Ce peut être une bonne chose en ce que cela étend notre propre sentiment d’appartenance à la collectivité et au monde extérieur. Mais s’il y a une crise ou une urgence, à quoi bon servent les tuteurs de nos enfants s’ils habitent à 2 000 milles de distance et s’il n’y a pas de vols d’avion entre les deux régions?

Comme je l’ai mentionné, il y a beaucoup de choses qui changent rapidement. Par exemple, avec le développement de la technologie et des économies et avec les écarts grandissants entre les « nantis » et les « démunis », n’importe quelle maladie peut maintenant faire le tour du monde en moins de temps qu’il n’en faut pour qu’une personne contracte la maladie après y avoir été exposée. Une nouvelle maladie ou éclosion pourrait déjà s’est répandue à plusieurs pays dans le temps de la reconnaître.
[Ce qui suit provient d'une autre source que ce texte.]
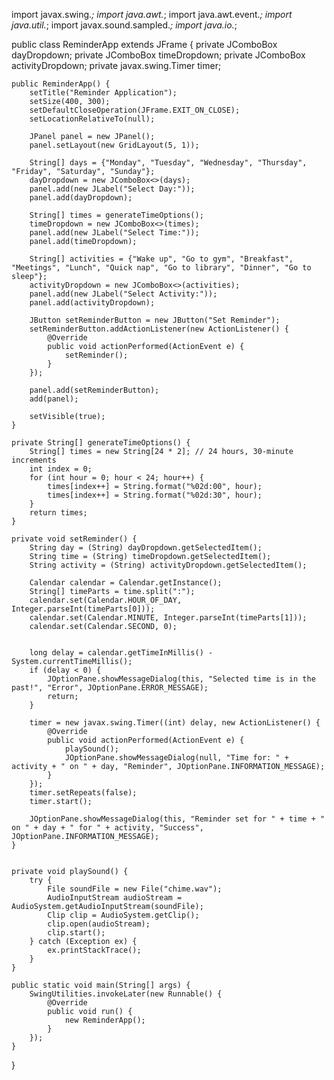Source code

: import javax.swing.*;
import java.awt.*;
import java.awt.event.*;
import java.util.*;
import javax.sound.sampled.*;
import java.io.*;

public class ReminderApp extends JFrame {
    private JComboBox<String> dayDropdown;
    private JComboBox<String> timeDropdown;
    private JComboBox<String> activityDropdown;
    private javax.swing.Timer timer;

    public ReminderApp() {
        setTitle("Reminder Application");
        setSize(400, 300);
        setDefaultCloseOperation(JFrame.EXIT_ON_CLOSE);
        setLocationRelativeTo(null);

        JPanel panel = new JPanel();
        panel.setLayout(new GridLayout(5, 1));

        String[] days = {"Monday", "Tuesday", "Wednesday", "Thursday", "Friday", "Saturday", "Sunday"};
        dayDropdown = new JComboBox<>(days);
        panel.add(new JLabel("Select Day:"));
        panel.add(dayDropdown);

        String[] times = generateTimeOptions();
        timeDropdown = new JComboBox<>(times);
        panel.add(new JLabel("Select Time:"));
        panel.add(timeDropdown);

        String[] activities = {"Wake up", "Go to gym", "Breakfast", "Meetings", "Lunch", "Quick nap", "Go to library", "Dinner", "Go to sleep"};
        activityDropdown = new JComboBox<>(activities);
        panel.add(new JLabel("Select Activity:"));
        panel.add(activityDropdown);

        JButton setReminderButton = new JButton("Set Reminder");
        setReminderButton.addActionListener(new ActionListener() {
            @Override
            public void actionPerformed(ActionEvent e) {
                setReminder();
            }
        });

        panel.add(setReminderButton);
        add(panel);

        setVisible(true);
    }

    private String[] generateTimeOptions() {
        String[] times = new String[24 * 2]; // 24 hours, 30-minute increments
        int index = 0;
        for (int hour = 0; hour < 24; hour++) {
            times[index++] = String.format("%02d:00", hour);
            times[index++] = String.format("%02d:30", hour);
        }
        return times;
    }

    private void setReminder() {
        String day = (String) dayDropdown.getSelectedItem();
        String time = (String) timeDropdown.getSelectedItem();
        String activity = (String) activityDropdown.getSelectedItem();

        Calendar calendar = Calendar.getInstance();
        String[] timeParts = time.split(":");
        calendar.set(Calendar.HOUR_OF_DAY, Integer.parseInt(timeParts[0]));
        calendar.set(Calendar.MINUTE, Integer.parseInt(timeParts[1]));
        calendar.set(Calendar.SECOND, 0);

       
        long delay = calendar.getTimeInMillis() - System.currentTimeMillis();
        if (delay < 0) {
            JOptionPane.showMessageDialog(this, "Selected time is in the past!", "Error", JOptionPane.ERROR_MESSAGE);
            return;
        }

        timer = new javax.swing.Timer((int) delay, new ActionListener() {
            @Override
            public void actionPerformed(ActionEvent e) {
                playSound();
                JOptionPane.showMessageDialog(null, "Time for: " + activity + " on " + day, "Reminder", JOptionPane.INFORMATION_MESSAGE);
            }
        });
        timer.setRepeats(false);
        timer.start();

        JOptionPane.showMessageDialog(this, "Reminder set for " + time + " on " + day + " for " + activity, "Success", JOptionPane.INFORMATION_MESSAGE);
    }

 
    private void playSound() {
        try {
            File soundFile = new File("chime.wav"); 
            AudioInputStream audioStream = AudioSystem.getAudioInputStream(soundFile);
            Clip clip = AudioSystem.getClip();
            clip.open(audioStream);
            clip.start();
        } catch (Exception ex) {
            ex.printStackTrace();
        }
    }

    public static void main(String[] args) {
        SwingUtilities.invokeLater(new Runnable() {
            @Override
            public void run() {
                new ReminderApp();
            }
        });
    }
}
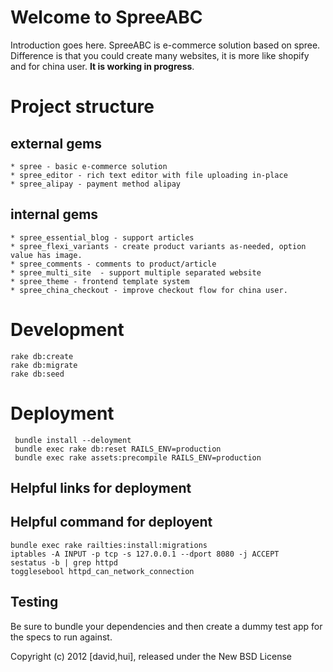 Welcome to SpreeABC
===================

Introduction goes here.
  SpreeABC is e-commerce solution based on spree.
  Difference is that you could create many websites, it is more like shopify and for china user.
  __It is working in progress__.

Project structure
=================
  external gems
  -------------
    * spree - basic e-commerce solution
    * spree_editor - rich text editor with file uploading in-place
    * spree_alipay - payment method alipay

  internal gems
  -------------
    * spree_essential_blog - support articles
    * spree_flexi_variants - create product variants as-needed, option value has image.
    * spree_comments - comments to product/article
    * spree_multi_site  - support multiple separated website
    * spree_theme - frontend template system
    * spree_china_checkout - improve checkout flow for china user.


Development  
===========
    rake db:create
    rake db:migrate
    rake db:seed


Deployment
==========
     bundle install --deloyment
     bundle exec rake db:reset RAILS_ENV=production
     bundle exec rake assets:precompile RAILS_ENV=production
  Helpful links for deployment
  ----------------------------

  Helpful command for deployent
  ----------------------------
    bundle exec rake railties:install:migrations
    iptables -A INPUT -p tcp -s 127.0.0.1 --dport 8080 -j ACCEPT
    sestatus -b | grep httpd
    togglesebool httpd_can_network_connection

Testing
-------

Be sure to bundle your dependencies and then create a dummy test app for the specs to run against.

Copyright (c) 2012 [david,hui], released under the New BSD License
Des gens du monde entier emménagent dans les villes et délaissent la campagne – et pas seulement ici, dans les Prairies. Les différences culturelles du monde entier enrichissent et compromettent à la fois ce que plusieurs ont tenu pour acquis. Et pourtant, malgré toutes les connaissances que nous avons acquises et tous les merveilleux progrès que nous avons réalisés, les fondements ont encore de l’importance. Tout est relié et nous oublierions les leçons essentielles à nos risques et périls.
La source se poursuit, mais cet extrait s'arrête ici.